>>
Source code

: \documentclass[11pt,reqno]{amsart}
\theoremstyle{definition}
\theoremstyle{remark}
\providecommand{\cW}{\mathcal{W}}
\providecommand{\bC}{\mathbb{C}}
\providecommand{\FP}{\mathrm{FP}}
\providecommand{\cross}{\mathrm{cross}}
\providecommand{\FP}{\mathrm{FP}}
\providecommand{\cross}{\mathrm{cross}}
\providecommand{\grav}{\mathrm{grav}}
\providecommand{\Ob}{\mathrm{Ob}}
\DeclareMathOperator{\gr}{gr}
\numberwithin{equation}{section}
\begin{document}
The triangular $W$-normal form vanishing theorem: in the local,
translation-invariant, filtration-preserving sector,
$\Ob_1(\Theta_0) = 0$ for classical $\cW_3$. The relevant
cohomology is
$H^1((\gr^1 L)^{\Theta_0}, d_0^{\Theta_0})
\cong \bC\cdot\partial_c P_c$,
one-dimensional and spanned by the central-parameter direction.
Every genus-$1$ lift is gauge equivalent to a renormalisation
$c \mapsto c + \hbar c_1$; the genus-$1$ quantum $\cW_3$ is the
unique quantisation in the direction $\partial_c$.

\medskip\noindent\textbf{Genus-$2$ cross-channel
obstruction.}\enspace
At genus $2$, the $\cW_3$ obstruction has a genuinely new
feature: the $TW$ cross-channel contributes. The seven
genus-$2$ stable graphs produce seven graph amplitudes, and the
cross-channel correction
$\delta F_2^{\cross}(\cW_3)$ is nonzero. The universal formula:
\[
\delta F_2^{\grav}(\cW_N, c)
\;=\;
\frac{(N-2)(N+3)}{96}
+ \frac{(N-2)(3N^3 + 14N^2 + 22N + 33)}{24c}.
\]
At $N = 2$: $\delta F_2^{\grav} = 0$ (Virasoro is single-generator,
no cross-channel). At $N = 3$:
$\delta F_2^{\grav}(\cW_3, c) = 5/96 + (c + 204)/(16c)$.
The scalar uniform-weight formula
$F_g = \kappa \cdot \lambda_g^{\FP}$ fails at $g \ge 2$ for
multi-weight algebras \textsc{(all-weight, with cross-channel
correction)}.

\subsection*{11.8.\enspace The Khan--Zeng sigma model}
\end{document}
<<
WORK REQUIRED: Only one span of lines is wanted: the line with "genus-$2$ stable graphs" and every line after it to the end of the entries, output exactly.

THE ANSWER:
genus-$2$ stable graphs produce seven graph amplitudes, and the
cross-channel correction
$\delta F_2^{\cross}(\cW_3)$ is nonzero. The universal formula:
\[
\delta F_2^{\grav}(\cW_N, c)
\;=\;
\frac{(N-2)(N+3)}{96}
+ \frac{(N-2)(3N^3 + 14N^2 + 22N + 33)}{24c}.
\]
At $N = 2$: $\delta F_2^{\grav} = 0$ (Virasoro is single-generator,
no cross-channel). At $N = 3$:
$\delta F_2^{\grav}(\cW_3, c) = 5/96 + (c + 204)/(16c)$.
The scalar uniform-weight formula
$F_g = \kappa \cdot \lambda_g^{\FP}$ fails at $g \ge 2$ for
multi-weight algebras \textsc{(all-weight, with cross-channel
correction)}.

\subsection*{11.8.\enspace The Khan--Zeng sigma model}
\end{document}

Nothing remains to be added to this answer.